The Bleak Desert Highway

Journal Entry

Tuesday May 7 2019, Palmyra, Syria

The shelling had been non-stop from sundown to sunrise. Despite global headlines announcing the looming defeat of ISIS, dozens of  soldiers have been killed in swift ISIS raids in the steppes surrounding Palmyra recently.

Luckily we only learnt this after our visit.

We left the traumatised but resilient world heritage site as the bite of the desert night thawed, skating down a brittle military road and crushing the brakes before each checkpoint.

We relax as we pass through a cluster of rudimentary rest stops. Large ‘Pullman’ coaches are parked irregularly as ragged young soldiers mill around, gripping long falafel sandwiches. They seem to be a 50/50 mix, some tense, some relieved.

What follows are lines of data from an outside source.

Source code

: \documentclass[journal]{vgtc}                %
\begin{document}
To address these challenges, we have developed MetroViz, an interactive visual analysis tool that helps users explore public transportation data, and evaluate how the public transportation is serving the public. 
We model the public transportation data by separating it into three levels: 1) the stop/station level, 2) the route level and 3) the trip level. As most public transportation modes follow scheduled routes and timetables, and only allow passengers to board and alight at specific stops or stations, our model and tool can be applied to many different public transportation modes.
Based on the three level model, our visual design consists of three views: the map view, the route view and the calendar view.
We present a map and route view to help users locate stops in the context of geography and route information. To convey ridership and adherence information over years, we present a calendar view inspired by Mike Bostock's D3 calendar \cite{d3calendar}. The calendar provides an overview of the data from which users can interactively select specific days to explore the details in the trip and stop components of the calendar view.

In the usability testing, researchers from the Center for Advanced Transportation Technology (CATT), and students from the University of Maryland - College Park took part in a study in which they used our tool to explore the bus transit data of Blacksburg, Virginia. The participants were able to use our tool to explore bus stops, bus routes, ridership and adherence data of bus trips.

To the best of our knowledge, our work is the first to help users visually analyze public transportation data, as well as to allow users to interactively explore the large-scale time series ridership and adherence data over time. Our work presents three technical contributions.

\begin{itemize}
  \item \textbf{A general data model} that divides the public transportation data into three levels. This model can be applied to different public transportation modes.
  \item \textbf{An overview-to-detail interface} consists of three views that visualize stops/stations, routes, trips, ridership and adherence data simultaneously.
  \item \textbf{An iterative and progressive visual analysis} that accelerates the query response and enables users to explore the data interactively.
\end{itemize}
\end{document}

Coffee and water in hand, we notice many of the soldiers drinking sugary vodka soft drinks that would make a British university student quiver. The fridges are stocked with Ukrainian beer and the shelves graced by Russian vodka.

It is the second day of Ramadan in Syria and those soldiers will be seeing their family again, the others have just left them for another tour on the front lines.

As we drive off, surprised at the relaxed attitudes to fasting in Syrian Ramadan, a colleague jests “some say this is what the war was fought for.”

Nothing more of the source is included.